(Beginning of GIVEN ENTRIES)
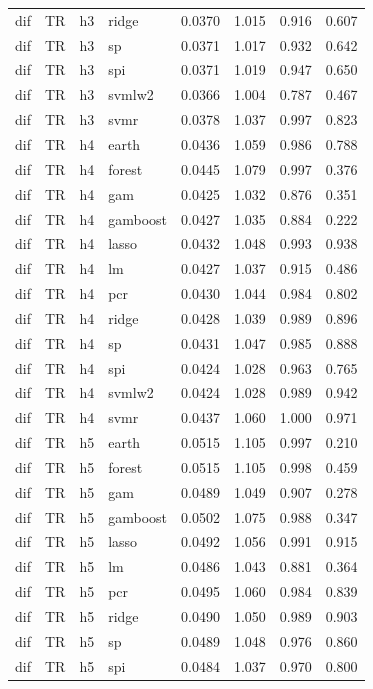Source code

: \begin{ThreePartTable}
\begin{longtable}[t]{llclcccc}
dif & TR & h3 & ridge & 0.0370 & 1.015 & 0.916 & 0.607\\
dif & TR & h3 & sp & 0.0371 & 1.017 & 0.932 & 0.642\\
dif & TR & h3 & spi & 0.0371 & 1.019 & 0.947 & 0.650\\
dif & TR & h3 & svmlw2 & 0.0366 & 1.004 & 0.787 & 0.467\\
dif & TR & h3 & svmr & 0.0378 & 1.037 & 0.997 & 0.823\\
\addlinespace
dif & TR & h4 & earth & 0.0436 & 1.059 & 0.986 & 0.788\\
dif & TR & h4 & forest & 0.0445 & 1.079 & 0.997 & 0.376\\
dif & TR & h4 & gam & 0.0425 & 1.032 & 0.876 & 0.351\\
dif & TR & h4 & gamboost & 0.0427 & 1.035 & 0.884 & 0.222\\
dif & TR & h4 & lasso & 0.0432 & 1.048 & 0.993 & 0.938\\
dif & TR & h4 & lm & 0.0427 & 1.037 & 0.915 & 0.486\\
dif & TR & h4 & pcr & 0.0430 & 1.044 & 0.984 & 0.802\\
dif & TR & h4 & ridge & 0.0428 & 1.039 & 0.989 & 0.896\\
dif & TR & h4 & sp & 0.0431 & 1.047 & 0.985 & 0.888\\
dif & TR & h4 & spi & 0.0424 & 1.028 & 0.963 & 0.765\\
dif & TR & h4 & svmlw2 & 0.0424 & 1.028 & 0.989 & 0.942\\
dif & TR & h4 & svmr & 0.0437 & 1.060 & 1.000 & 0.971\\
\addlinespace
dif & TR & h5 & earth & 0.0515 & 1.105 & 0.997 & 0.210\\
dif & TR & h5 & forest & 0.0515 & 1.105 & 0.998 & 0.459\\
dif & TR & h5 & gam & 0.0489 & 1.049 & 0.907 & 0.278\\
dif & TR & h5 & gamboost & 0.0502 & 1.075 & 0.988 & 0.347\\
dif & TR & h5 & lasso & 0.0492 & 1.056 & 0.991 & 0.915\\
dif & TR & h5 & lm & 0.0486 & 1.043 & 0.881 & 0.364\\
dif & TR & h5 & pcr & 0.0495 & 1.060 & 0.984 & 0.839\\
dif & TR & h5 & ridge & 0.0490 & 1.050 & 0.989 & 0.903\\
dif & TR & h5 & sp & 0.0489 & 1.048 & 0.976 & 0.860\\
dif & TR & h5 & spi & 0.0484 & 1.037 & 0.970 & 0.800\\

\end{longtable}
\end{ThreePartTable}
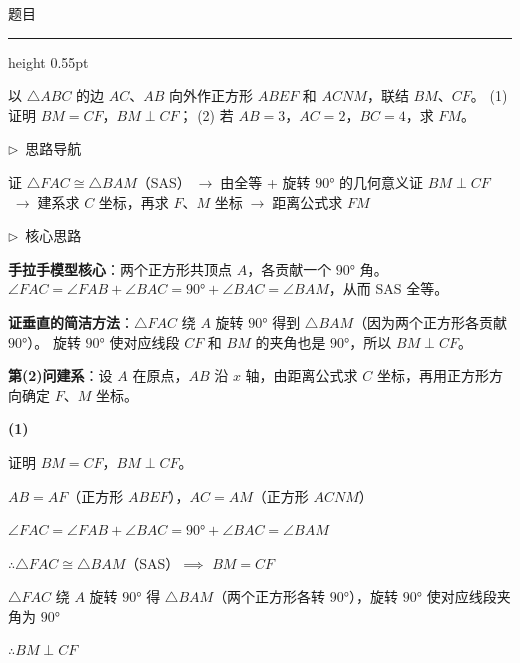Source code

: \documentclass{exam-zh}
\newcommand{\edukai}{\kaishu}
\newenvironment{eduSubQuestionItem}[1]{%
  \needspace{4\baselineskip}%
  \vspace{2mm}
  \par\noindent
  \hangindent=8mm\hangafter=1
  {\color{edu-blue}\bfseries #1}\enspace
  \begingroup
  \color{edu-ink}
}{%
  \endgroup
  \par
  \vspace{3mm}
}
\newenvironment{eduAuxItem}[1]{%
  \needspace{4\baselineskip}%
  \vspace{2mm}
  \par\noindent
  \hangindent=8mm\hangafter=1
  {\color{edu-blue}\edukai $\triangleright$~#1}\enspace
  \begingroup
  \color{edu-ink}
  \edukai
}{%
  \endgroup
  \par
  \vspace{4mm}
}
\newenvironment{eduProblemBlock}[1][题目]{%
  \needspace{8\baselineskip}
  {\small\color{edu-muted}#1}\par
  \vspace{1.5mm}
  {\color{edu-blue}\hrule height 0.55pt}
  \vspace{4.5mm}
  \begingroup
  \color{edu-ink}
  \large
  \setlength{\parskip}{2.2mm}
  \linespread{1.20}\selectfont
}{%
  \par
  \endgroup
  \vspace{6mm}
}
\begin{document}
\begin{eduProblemBlock}[题目]
以 $\triangle ABC$ 的边 $AC$、$AB$ 向外作正方形 $ABEF$ 和 $ACNM$，联结 $BM$、$CF$。
(1) 证明 $BM = CF$，$BM \perp CF$；
(2) 若 $AB = 3$，$AC = 2$，$BC = 4$，求 $FM$。

\end{eduProblemBlock}









\begin{eduAuxItem}{思路导航}
证 $\triangle FAC \cong \triangle BAM$（SAS）$\;\to\;$由全等 + 旋转 $90°$ 的几何意义证 $BM \perp CF$$\;\to\;$建系求 $C$ 坐标，再求 $F$、$M$ 坐标$\;\to\;$距离公式求 $FM$\end{eduAuxItem}




\begin{eduAuxItem}{核心思路}
\textbf{手拉手模型核心}：两个正方形共顶点 $A$，各贡献一个 $90°$ 角。
$\angle FAC = \angle FAB + \angle BAC = 90° + \angle BAC = \angle BAM$，从而 SAS 全等。

\textbf{证垂直的简洁方法}：$\triangle FAC$ 绕 $A$ 旋转 $90°$ 得到 $\triangle BAM$（因为两个正方形各贡献 $90°$）。
旋转 $90°$ 使对应线段 $CF$ 和 $BM$ 的夹角也是 $90°$，所以 $BM \perp CF$。

\textbf{第(2)问建系}：设 $A$ 在原点，$AB$ 沿 $x$ 轴，由距离公式求 $C$ 坐标，再用正方形方向确定 $F$、$M$ 坐标。
\end{eduAuxItem}




\begin{eduSubQuestionItem}{(1)}
证明 $BM = CF$，$BM \perp CF$。\end{eduSubQuestionItem}

\begingroup
\setlength{\parskip}{2.5mm}
$AB = AF$（正方形 $ABEF$），$AC = AM$（正方形 $ACNM$）\par
$\angle FAC = \angle FAB + \angle BAC = 90° + \angle BAC = \angle BAM$\par
$\therefore \triangle FAC \cong \triangle BAM$（SAS）$\implies$ $BM = CF$\par
$\triangle FAC$ 绕 $A$ 旋转 $90°$ 得 $\triangle BAM$（两个正方形各转 $90°$），旋转 $90°$ 使对应线段夹角为 $90°$\par
$\therefore BM \perp CF$\par
\endgroup
\end{document}
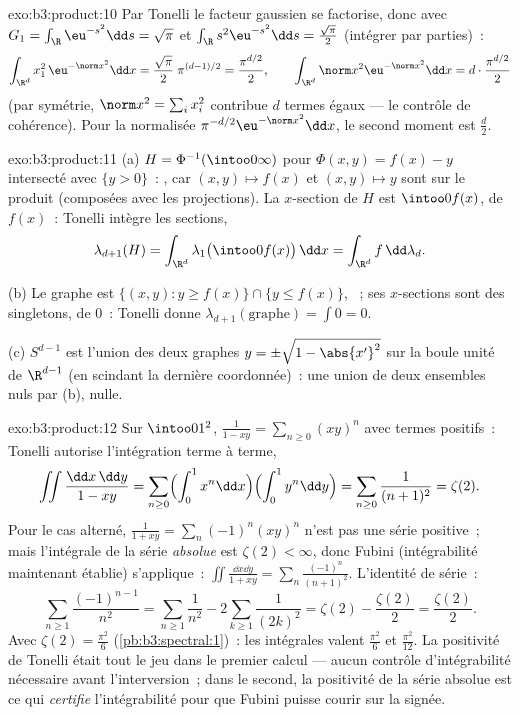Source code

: \begin{solution}{exo:b3:product:10}
Par Tonelli le facteur gaussien se factorise, donc avec $G_1
= \int_\R\eu^{-s^2}\dd s = \sqrt\pi$ et $\int_\R
s^2\eu^{-s^2}\dd s = \frac{\sqrt\pi}2$ (intégrer par
parties)~:
\[
\int_{\R^d}x_1^2\,\eu^{-\norm x^2}\dd x =
\frac{\sqrt\pi}2\;\pi^{(d-1)/2} = \frac{\pi^{d/2}}2,
\qquad
\int_{\R^d}\norm x^2\eu^{-\norm x^2}\dd x =
d\cdot\frac{\pi^{d/2}}2
\]
(par symétrie, $\norm x^2 = \sum_ix_i^2$ contribue $d$
termes égaux --- le contrôle de cohérence). Pour la 
normalisée $\pi^{-d/2}\eu^{-\norm x^2}\dd x$, le second
moment est $\frac d2$.
\end{solution}

\begin{solution}{exo:b3:product:11}
(a) $H = \Phi^{-1}(\intoo0\infty)$ pour $\Phi(x, y) = f(x) -
y$ intersecté avec $\{y > 0\}$~: , car $(x, y)
\mapsto f(x)$ et $(x,y)\mapsto y$ sont  sur le
produit (composées avec les projections). La $x$-section de
$H$ est $\intoo0{f(x)}$, de  $f(x)$~: Tonelli intègre
les sections,
\[
\lambda_{d+1}(H) = \int_{\R^d}\lambda_1\bigl(\intoo0{f(x)}
\bigr)\,\dd x = \int_{\R^d}f\,\dd\lambda_d .
\]

(b) Le graphe est $\{(x,y) : y \geq f(x)\} \cap \{y \leq
f(x)\}$, ~; ses $x$-sections sont des singletons, de
 $0$~: Tonelli donne $\lambda_{d+1}(\text{graphe}) =
\int 0 = 0$.

(c) $S^{d-1}$ est l'union des deux graphes $y =
\pm\sqrt{1 - \abs{x'}^2}$ sur la boule unité de $\R^{d-1}$
(en scindant la dernière coordonnée)~: une union de deux
ensembles nuls par (b), nulle.
\end{solution}

\begin{solution}{exo:b3:product:12}
Sur $\intoo01^2$, $\frac1{1 - xy} = \sum_{n\geq0}(xy)^n$ avec
termes positifs~: Tonelli autorise l'intégration terme à
terme,
\[
\iint\frac{\dd x\,\dd y}{1 - xy}
= \sum_{n\geq0}\Bigl(\int_0^1x^n\dd x\Bigr)
\Bigl(\int_0^1y^n\dd y\Bigr)
= \sum_{n\geq0}\frac1{(n+1)^2} = \zeta(2) .
\]
Pour le cas alterné, $\frac1{1 + xy} =
\sum_n(-1)^n(xy)^n$ n'est pas une série positive~; mais
l'intégrale de la série \emph{absolue} est $\zeta(2) <
\infty$, donc Fubini (intégrabilité maintenant établie)
s'applique~: $\iint\frac{\dd x\dd y}{1 + xy} =
\sum_n\frac{(-1)^n}{(n+1)^2}$. L'identité de série~:
\[
\sum_{n\geq1}\frac{(-1)^{n-1}}{n^2}
= \sum_{n\geq1}\frac1{n^2} - 2\sum_{k\geq1}\frac1{(2k)^2}
= \zeta(2) - \frac{\zeta(2)}2 = \frac{\zeta(2)}2 .
\]
Avec $\zeta(2) = \frac{\pi^2}6$ (\cref{pb:b3:spectral:1})~:
les intégrales valent $\frac{\pi^2}6$ et $\frac{\pi^2}{12}$.
La positivité de Tonelli était tout le jeu dans le premier
calcul --- aucun contrôle d'intégrabilité nécessaire avant
l'interversion~; dans le second, la positivité de la série
absolue est ce qui \emph{certifie} l'intégrabilité pour que
Fubini puisse courir sur la signée.
\end{solution}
(End of GIVEN ENTRIES)
_ACTION ITEM_
Your answer should be a single number, which is the count of lines in the data above that include the word "intégrabilité".

_RESPONSE BELOW_
3